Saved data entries
* * *
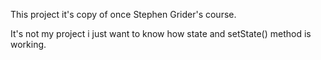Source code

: This project it's copy of once Stephen Grider's course.

It's not my project i just want to know how state and setState() method is working.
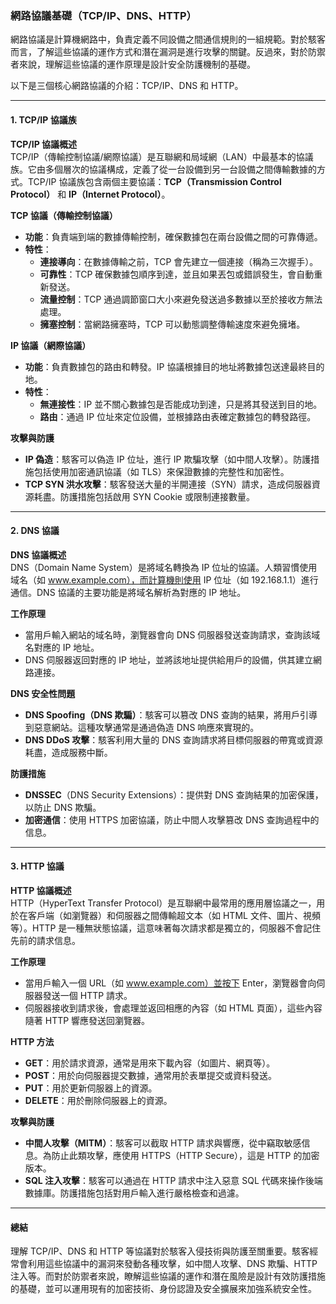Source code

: ### **網路協議基礎（TCP/IP、DNS、HTTP）**

網路協議是計算機網路中，負責定義不同設備之間通信規則的一組規範。對於駭客而言，了解這些協議的運作方式和潛在漏洞是進行攻擊的關鍵。反過來，對於防禦者來說，理解這些協議的運作原理是設計安全防護機制的基礎。

以下是三個核心網路協議的介紹：TCP/IP、DNS 和 HTTP。

---

#### **1. TCP/IP 協議族**

**TCP/IP 協議概述**  
TCP/IP（傳輸控制協議/網際協議）是互聯網和局域網（LAN）中最基本的協議族。它由多個層次的協議構成，定義了從一台設備到另一台設備之間傳輸數據的方式。TCP/IP 協議族包含兩個主要協議：**TCP（Transmission Control Protocol）** 和 **IP（Internet Protocol）**。

**TCP 協議（傳輸控制協議）**  
- **功能**：負責端到端的數據傳輸控制，確保數據包在兩台設備之間的可靠傳遞。
- **特性**：
  - **連接導向**：在數據傳輸之前，TCP 會先建立一個連接（稱為三次握手）。
  - **可靠性**：TCP 確保數據包順序到達，並且如果丟包或錯誤發生，會自動重新發送。
  - **流量控制**：TCP 通過調節窗口大小來避免發送過多數據以至於接收方無法處理。
  - **擁塞控制**：當網路擁塞時，TCP 可以動態調整傳輸速度來避免擁堵。

**IP 協議（網際協議）**  
- **功能**：負責數據包的路由和轉發。IP 協議根據目的地址將數據包送達最終目的地。
- **特性**：
  - **無連接性**：IP 並不關心數據包是否能成功到達，只是將其發送到目的地。
  - **路由**：通過 IP 位址來定位設備，並根據路由表確定數據包的轉發路徑。

**攻擊與防護**
- **IP 偽造**：駭客可以偽造 IP 位址，進行 IP 欺騙攻擊（如中間人攻擊）。防護措施包括使用加密通訊協議（如 TLS）來保證數據的完整性和加密性。
- **TCP SYN 洪水攻擊**：駭客發送大量的半開連接（SYN）請求，造成伺服器資源耗盡。防護措施包括啟用 SYN Cookie 或限制連接數量。

---

#### **2. DNS 協議**

**DNS 協議概述**  
DNS（Domain Name System）是將域名轉換為 IP 位址的協議。人類習慣使用域名（如 www.example.com），而計算機則使用 IP 位址（如 192.168.1.1）進行通信。DNS 協議的主要功能是將域名解析為對應的 IP 地址。

**工作原理**  
- 當用戶輸入網站的域名時，瀏覽器會向 DNS 伺服器發送查詢請求，查詢該域名對應的 IP 地址。
- DNS 伺服器返回對應的 IP 地址，並將該地址提供給用戶的設備，供其建立網路連接。

**DNS 安全性問題**
- **DNS Spoofing（DNS 欺騙）**：駭客可以篡改 DNS 查詢的結果，將用戶引導到惡意網站。這種攻擊通常是通過偽造 DNS 响應來實現的。
- **DNS DDoS 攻擊**：駭客利用大量的 DNS 查詢請求將目標伺服器的帶寬或資源耗盡，造成服務中斷。

**防護措施**
- **DNSSEC**（DNS Security Extensions）：提供對 DNS 查詢結果的加密保護，以防止 DNS 欺騙。
- **加密通信**：使用 HTTPS 加密協議，防止中間人攻擊篡改 DNS 查詢過程中的信息。

---

#### **3. HTTP 協議**

**HTTP 協議概述**  
HTTP（HyperText Transfer Protocol）是互聯網中最常用的應用層協議之一，用於在客戶端（如瀏覽器）和伺服器之間傳輸超文本（如 HTML 文件、圖片、視頻等）。HTTP 是一種無狀態協議，這意味著每次請求都是獨立的，伺服器不會記住先前的請求信息。

**工作原理**  
- 當用戶輸入一個 URL（如 www.example.com）並按下 Enter，瀏覽器會向伺服器發送一個 HTTP 請求。
- 伺服器接收到請求後，會處理並返回相應的內容（如 HTML 頁面），這些內容隨著 HTTP 響應發送回瀏覽器。

**HTTP 方法**
- **GET**：用於請求資源，通常是用來下載內容（如圖片、網頁等）。
- **POST**：用於向伺服器提交數據，通常用於表單提交或資料發送。
- **PUT**：用於更新伺服器上的資源。
- **DELETE**：用於刪除伺服器上的資源。

**攻擊與防護**
- **中間人攻擊（MITM）**：駭客可以截取 HTTP 請求與響應，從中竊取敏感信息。為防止此類攻擊，應使用 HTTPS（HTTP Secure），這是 HTTP 的加密版本。
- **SQL 注入攻擊**：駭客可以通過在 HTTP 請求中注入惡意 SQL 代碼來操作後端數據庫。防護措施包括對用戶輸入進行嚴格檢查和過濾。

---

#### **總結**

理解 TCP/IP、DNS 和 HTTP 等協議對於駭客入侵技術與防護至關重要。駭客經常會利用這些協議中的漏洞來發動各種攻擊，如中間人攻擊、DNS 欺騙、HTTP 注入等。而對於防禦者來說，瞭解這些協議的運作和潛在風險是設計有效防護措施的基礎，並可以運用現有的加密技術、身份認證及安全擴展來加強系統安全性。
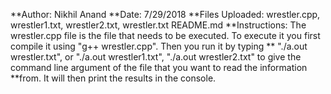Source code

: **Author: Nikhil Anand
**Date: 7/29/2018
**Files Uploaded: wrestler.cpp, wrestler1.txt, wrestler2.txt, wrestler.txt README.md
**Instructions: The wrestler.cpp file is the file that needs to be executed. To execute it you first compile it using "g++ wrestler.cpp". Then you run it by typing
** "./a.out wrestler.txt", or "./a.out wrestler1.txt", "./a.out wrestler2.txt" to give the command line argument of the file that you want to read the information **from. It will then print the results in the console. 
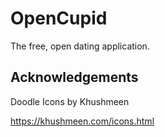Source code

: # OpenCupid

The free, open dating application.

## Acknowledgements

Doodle Icons by Khushmeen

https://khushmeen.com/icons.html
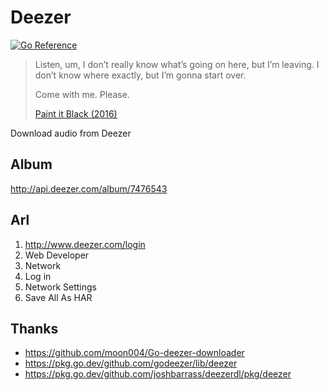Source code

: # Deezer

[![Go Reference]](//pkg.go.dev/github.com/89z/deezer)

[Go Reference]:https://pkg.go.dev/static/img/badge.svg

> Listen, um, I don’t really know what’s going on here, but I’m leaving. I
> don’t know where exactly, but I’m gonna start over.
>
> Come with me. Please.
>
> [Paint it Black (2016)](//wikipedia.org/wiki/Paint_It_Black_%282016_film%29)

Download audio from Deezer

## Album

http://api.deezer.com/album/7476543

## Arl

1. http://www.deezer.com/login
2. Web Developer
3. Network
4. Log in
5. Network Settings
6. Save All As HAR

## Thanks

- https://github.com/moon004/Go-deezer-downloader
- https://pkg.go.dev/github.com/godeezer/lib/deezer
- https://pkg.go.dev/github.com/joshbarrass/deezerdl/pkg/deezer
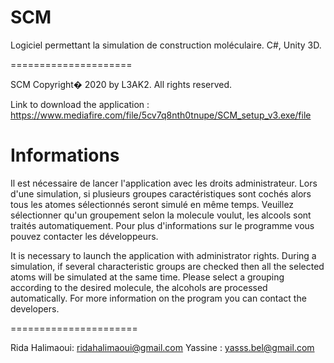 # SCM
Logiciel permettant la simulation de construction moléculaire. C#, Unity 3D.

=====================

SCM Copyright� 2020 by L3AK2. All rights reserved.

Link to download the application : https://www.mediafire.com/file/5cv7q8nth0tnupe/SCM_setup_v3.exe/file


Informations
======================

Il est nécessaire de lancer l'application avec les droits administrateur.
Lors d'une simulation, si plusieurs groupes caractéristiques sont cochés alors tous les atomes sélectionnés seront simulé en même temps. 
Veuillez sélectionner qu'un groupement selon la molecule voulut, les alcools sont traités automatiquement. 
Pour plus d'informations sur le programme vous pouvez contacter les développeurs.


It is necessary to launch the application with administrator rights.
During a simulation, if several characteristic groups are checked then all the selected atoms will be simulated at the same time.
Please select a grouping according to the desired molecule, the alcohols are processed automatically.
For more information on the program you can contact the developers.

======================

Rida Halimaoui: ridahalimaoui@gmail.com
Yassine : yasss.bel@gmail.com
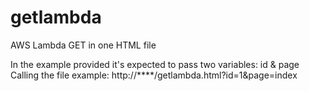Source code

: # getlambda
AWS Lambda GET in one HTML file

In the example provided it's expected to pass two variables: id & page
Calling the file example: http://****/getlambda.html?id=1&page=index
* * *
- Action item: Retype the records above word for word, from their first line through the line containing "- **可靠性**：TCP 確保數據包順序到達，並且如果丟包或錯誤發生，會自動重新發送。", and leave out every picture.

- Reply to the exercise:
Source code

: This project it's copy of once Stephen Grider's course.

It's not my project i just want to know how state and setState() method is working.
Source code

: ### **網路協議基礎（TCP/IP、DNS、HTTP）**

網路協議是計算機網路中，負責定義不同設備之間通信規則的一組規範。對於駭客而言，了解這些協議的運作方式和潛在漏洞是進行攻擊的關鍵。反過來，對於防禦者來說，理解這些協議的運作原理是設計安全防護機制的基礎。

以下是三個核心網路協議的介紹：TCP/IP、DNS 和 HTTP。

---

#### **1. TCP/IP 協議族**

**TCP/IP 協議概述**  
TCP/IP（傳輸控制協議/網際協議）是互聯網和局域網（LAN）中最基本的協議族。它由多個層次的協議構成，定義了從一台設備到另一台設備之間傳輸數據的方式。TCP/IP 協議族包含兩個主要協議：**TCP（Transmission Control Protocol）** 和 **IP（Internet Protocol）**。

**TCP 協議（傳輸控制協議）**  
- **功能**：負責端到端的數據傳輸控制，確保數據包在兩台設備之間的可靠傳遞。
- **特性**：
  - **連接導向**：在數據傳輸之前，TCP 會先建立一個連接（稱為三次握手）。
  - **可靠性**：TCP 確保數據包順序到達，並且如果丟包或錯誤發生，會自動重新發送。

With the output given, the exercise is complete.